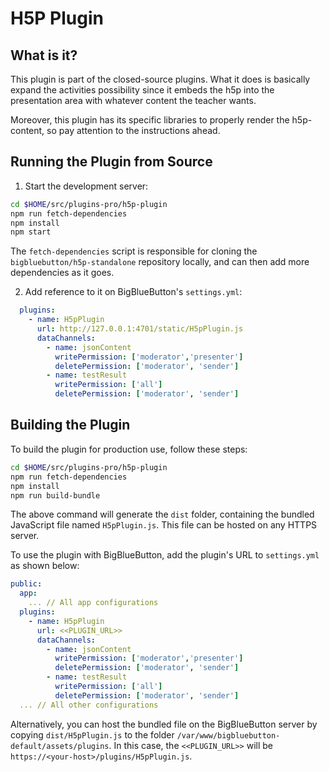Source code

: # H5P Plugin

## What is it?

This plugin is part of the closed-source plugins. What it does is basically expand the activities possibility since it embeds the h5p into the presentation area with whatever content the teacher wants.

Moreover, this plugin has its specific libraries to properly render the h5p-content, so pay attention to the instructions ahead. 

## Running the Plugin from Source

1. Start the development server:

```bash
cd $HOME/src/plugins-pro/h5p-plugin
npm run fetch-dependencies
npm install
npm start
```

The `fetch-dependencies` script is responsible for cloning the `bigbluebutton/h5p-standalone` repository locally, and can then add more dependencies as it goes.

2. Add reference to it on BigBlueButton's `settings.yml`:

```yaml
  plugins:
    - name: H5pPlugin
      url: http://127.0.0.1:4701/static/H5pPlugin.js
      dataChannels:
        - name: jsonContent
          writePermission: ['moderator','presenter']
          deletePermission: ['moderator', 'sender']
        - name: testResult
          writePermission: ['all']
          deletePermission: ['moderator', 'sender']
```

## Building the Plugin

To build the plugin for production use, follow these steps:

```bash
cd $HOME/src/plugins-pro/h5p-plugin
npm run fetch-dependencies
npm install
npm run build-bundle
```

The above command will generate the `dist` folder, containing the bundled JavaScript file named `H5pPlugin.js`. This file can be hosted on any HTTPS server.

To use the plugin with BigBlueButton, add the plugin's URL to `settings.yml` as shown below:

```yaml
public:
  app:
    ... // All app configurations
  plugins:
    - name: H5pPlugin
      url: <<PLUGIN_URL>>
      dataChannels:
        - name: jsonContent
          writePermission: ['moderator','presenter']
          deletePermission: ['moderator', 'sender']
        - name: testResult
          writePermission: ['all']
          deletePermission: ['moderator', 'sender']
  ... // All other configurations
```

Alternatively, you can host the bundled file on the BigBlueButton server by copying `dist/H5pPlugin.js` to the folder `/var/www/bigbluebutton-default/assets/plugins`. In this case, the `<<PLUGIN_URL>>` will be `https://<your-host>/plugins/H5pPlugin.js`.
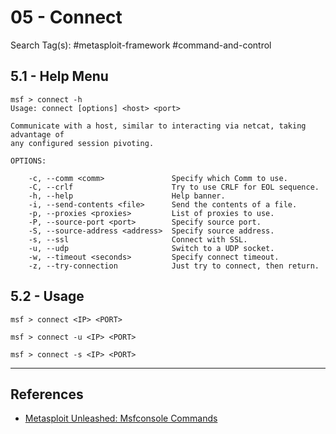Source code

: # 05 - Connect

Search Tag(s): #metasploit-framework #command-and-control

## 5.1 - Help Menu

```
msf > connect -h
Usage: connect [options] <host> <port>

Communicate with a host, similar to interacting via netcat, taking advantage of
any configured session pivoting.

OPTIONS:

    -c, --comm <comm>               Specify which Comm to use.
    -C, --crlf                      Try to use CRLF for EOL sequence.
    -h, --help                      Help banner.
    -i, --send-contents <file>      Send the contents of a file.
    -p, --proxies <proxies>         List of proxies to use.
    -P, --source-port <port>        Specify source port.
    -S, --source-address <address>  Specify source address.
    -s, --ssl                       Connect with SSL.
    -u, --udp                       Switch to a UDP socket.
    -w, --timeout <seconds>         Specify connect timeout.
    -z, --try-connection            Just try to connect, then return.
```

## 5.2 - Usage

```
msf > connect <IP> <PORT>

msf > connect -u <IP> <PORT>

msf > connect -s <IP> <PORT>
```

---
## References

- [Metasploit Unleashed: Msfconsole Commands](https://www.offsec.com/metasploit-unleashed/msfconsole-commands/)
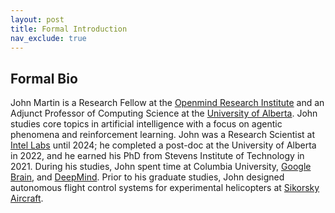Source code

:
 ```yaml
---
layout: post
title: Formal Introduction
nav_exclude: true
---
```

<h2 class="content-listing-header sans">Formal Bio</h2>

John Martin is a Research Fellow at the [Openmind Research Institute](https://www.openmindresearch.org/) and an Adjunct Professor of Computing Science at the [University of Alberta](https://rlai.ualberta.ca/). John studies core topics in artificial intelligence with a focus on agentic phenomena and reinforcement learning. John was a Research Scientist at [Intel Labs](https://www.intel.com/content/www/us/en/research/ai.html) until 2024; he completed a post-doc at the University of Alberta in 2022, and he earned his PhD from Stevens Institute of Technology in 2021. During his studies, John spent time at Columbia University, [Google Brain](https://research.google/), and [DeepMind](https://deepmind.google/). Prior to his graduate studies, John designed autonomous flight control systems for experimental helicopters at [Sikorsky Aircraft](https://www.lockheedmartin.com/en-us/products/sikorsky-matrix-technology.html).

☆ ☆ ☆ ☆

• Exercise directions:
Omit the pictures and reproduce the listing exactly.

• Expected answer:
Source code

: # H5P Plugin

## What is it?

This plugin is part of the closed-source plugins. What it does is basically expand the activities possibility since it embeds the h5p into the presentation area with whatever content the teacher wants.

Moreover, this plugin has its specific libraries to properly render the h5p-content, so pay attention to the instructions ahead. 

## Running the Plugin from Source

1. Start the development server:

```bash
cd $HOME/src/plugins-pro/h5p-plugin
npm run fetch-dependencies
npm install
npm start
```

The `fetch-dependencies` script is responsible for cloning the `bigbluebutton/h5p-standalone` repository locally, and can then add more dependencies as it goes.

2. Add reference to it on BigBlueButton's `settings.yml`:

```yaml
  plugins:
    - name: H5pPlugin
      url: http://127.0.0.1:4701/static/H5pPlugin.js
      dataChannels:
        - name: jsonContent
          writePermission: ['moderator','presenter']
          deletePermission: ['moderator', 'sender']
        - name: testResult
          writePermission: ['all']
          deletePermission: ['moderator', 'sender']
```

## Building the Plugin

To build the plugin for production use, follow these steps:

```bash
cd $HOME/src/plugins-pro/h5p-plugin
npm run fetch-dependencies
npm install
npm run build-bundle
```

The above command will generate the `dist` folder, containing the bundled JavaScript file named `H5pPlugin.js`. This file can be hosted on any HTTPS server.

To use the plugin with BigBlueButton, add the plugin's URL to `settings.yml` as shown below:

```yaml
public:
  app:
    ... // All app configurations
  plugins:
    - name: H5pPlugin
      url: <<PLUGIN_URL>>
      dataChannels:
        - name: jsonContent
          writePermission: ['moderator','presenter']
          deletePermission: ['moderator', 'sender']
        - name: testResult
          writePermission: ['all']
          deletePermission: ['moderator', 'sender']
  ... // All other configurations
```

Alternatively, you can host the bundled file on the BigBlueButton server by copying `dist/H5pPlugin.js` to the folder `/var/www/bigbluebutton-default/assets/plugins`. In this case, the `<<PLUGIN_URL>>` will be `https://<your-host>/plugins/H5pPlugin.js`.
Source code

: # 05 - Connect

Search Tag(s): #metasploit-framework #command-and-control

## 5.1 - Help Menu

```
msf > connect -h
Usage: connect [options] <host> <port>

Communicate with a host, similar to interacting via netcat, taking advantage of
any configured session pivoting.

OPTIONS:

    -c, --comm <comm>               Specify which Comm to use.
    -C, --crlf                      Try to use CRLF for EOL sequence.
    -h, --help                      Help banner.
    -i, --send-contents <file>      Send the contents of a file.
    -p, --proxies <proxies>         List of proxies to use.
    -P, --source-port <port>        Specify source port.
    -S, --source-address <address>  Specify source address.
    -s, --ssl                       Connect with SSL.
    -u, --udp                       Switch to a UDP socket.
    -w, --timeout <seconds>         Specify connect timeout.
    -z, --try-connection            Just try to connect, then return.
```

## 5.2 - Usage

```
msf > connect <IP> <PORT>

msf > connect -u <IP> <PORT>

msf > connect -s <IP> <PORT>
```

---
## References

- [Metasploit Unleashed: Msfconsole Commands](https://www.offsec.com/metasploit-unleashed/msfconsole-commands/)
Source code

:
 ```yaml
---
layout: post
title: Formal Introduction
nav_exclude: true
---
```

<h2 class="content-listing-header sans">Formal Bio</h2>

John Martin is a Research Fellow at the [Openmind Research Institute](https://www.openmindresearch.org/) and an Adjunct Professor of Computing Science at the [University of Alberta](https://rlai.ualberta.ca/). John studies core topics in artificial intelligence with a focus on agentic phenomena and reinforcement learning. John was a Research Scientist at [Intel Labs](https://www.intel.com/content/www/us/en/research/ai.html) until 2024; he completed a post-doc at the University of Alberta in 2022, and he earned his PhD from Stevens Institute of Technology in 2021. During his studies, John spent time at Columbia University, [Google Brain](https://research.google/), and [DeepMind](https://deepmind.google/). Prior to his graduate studies, John designed autonomous flight control systems for experimental helicopters at [Sikorsky Aircraft](https://www.lockheedmartin.com/en-us/products/sikorsky-matrix-technology.html).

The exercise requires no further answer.